20
Так вот — об украшавшей Шуркин унылый облупленный двор-колодец диве в противоположном окне.
Начать с того, что она сгодилась бы ему в матери — это была матрона лет сорока пяти, со следами безусловной молодой красоты, но теперь обрюзгшая. У нее была грудь, прущая из бюстгальтера, как тесто, при хорошо сохранившихся стройных ногах и изящных руках, пусть несколько поношенных; аккуратная небольшая попка, набрякшие крупные плечи и жирный загривок; породистое, чуть подпухлое лицо московской еврейки, живые зеленые глаза, аккуратный нос с едва заметной горбинкой, манкие правильные губы, отчеркнутые двумя вертикальными морщинами по углам, хорошие, как ни странно для девочки предвоенных лет, зубы, чарующая улыбка, густые волосы, крашенные в непроглядно черный цвет, — должно быть, она была уже наполовину седой, — и повадка разочарованной львицы.

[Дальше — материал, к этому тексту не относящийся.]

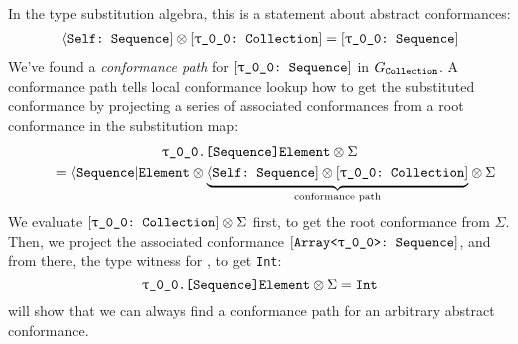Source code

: \documentclass[../generics]{subfiles}
\begin{document}
\begin{example}
\begin{gather*}
\end{gather*}
In the type substitution algebra, this is a statement about abstract conformances:
\begin{gather*}
\AssocConf{Self}{Sequence} \otimes \ConfReq{\rT}{Collection} = \ConfReq{\rT}{Sequence}
\end{gather*}
We've found a \emph{conformance path} for $\ConfReq{\rT}{Sequence}$ in $G_{\texttt{Collection}}$. A conformance path tells local conformance lookup how to get the substituted conformance by projecting a series of associated conformances from a root conformance in the substitution map:
\begin{gather*}
\texttt{\rT.[Sequence]Element} \otimes \Sigma \\
\qquad {} = \AElement \otimes {\underbrace{\AssocConf{Self}{Sequence} \otimes \ConfReq{\rT}{Collection}\strut}_{\text{conformance path}}} \otimes \Sigma
\end{gather*}
We evaluate $\ConfReq{\rT}{Collection} \otimes \Sigma$ first, to get the root conformance from $\Sigma$. Then, we project the associated conformance $\ConfReq{Array<\rT>}{Sequence}$, and from there, the type witness for \nElement, to get \texttt{Int}:
\[\texttt{\rT.[Sequence]Element} \otimes \Sigma = \texttt{Int}\]
 will show that we can always find a conformance path for an arbitrary abstract conformance.
\end{example}
\end{document}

Она была знойной, но это был не сухой жар, а сырая духота парилки, в которой можно и угореть. Звали ее отчего-то по-гречески — Нина.
Она нигде не работала, жила одна. Занимала комнату в такой же, как у Щикачевых, коммуналке; к Шурке она применяла нехитрый арсенал завлекания — то садилась у окна, распускала по голым мощным плечам свои крашеные волосы и томно орудовала гребнем, то поздним вечером, убедившись, что он подсматривает за ней, гасила у себя верхний свет и раздевалась за прозрачным тюлем в желтоватом свете торшера. Этот стриптиз, конечно, бросал в озноб изголодавшегося солдата… Разумеется, его снедала робость: соседка была шикарна и недоступна, роскошная зрелая женщина, а кто он — огрубевший в глуши солдафон, привыкший в своем Забайкалье к пьяным шкурам, с какими только и якшался последние годы. Устав его подманивать, она сама дала ему шанс и организовала предлог, однажды на виду у молодого соседа с подоконника во двор обронив ридикюль, совсем как дама с собачкой; Шурка рванулся подбирать и оказался прямиком у нее в постели. Скоро выяснилось, что эта самая Нина — настоящая вамп, знала толк в том, что и как делать в постели с молодым и, конечно же, малоопытным податливым мужчиной, и вскоре Шурка объявил обезумевшим от ужаса родным, что женится…
Для начала те пошли неверным путем, убеждая его, что дама немолода, детей у них, по всей вероятности, уже не будет, а он еще встретит милую девочку, подходящую ему по возрасту и прочим статьям. Но он совсем ошалел от своей нежданной любви и был непреклонен. Он твердил, что дал слово, говорил, что не имеет право отступать, что они совсем не знают Нину, а та — много страдала… Короче, мотив из Ямы; кстати, Куприна Шурка отчего-то всегда любил и цитировал — наряду с кошмарным Мартином Иденом и — невесть почему — Лонгфелло.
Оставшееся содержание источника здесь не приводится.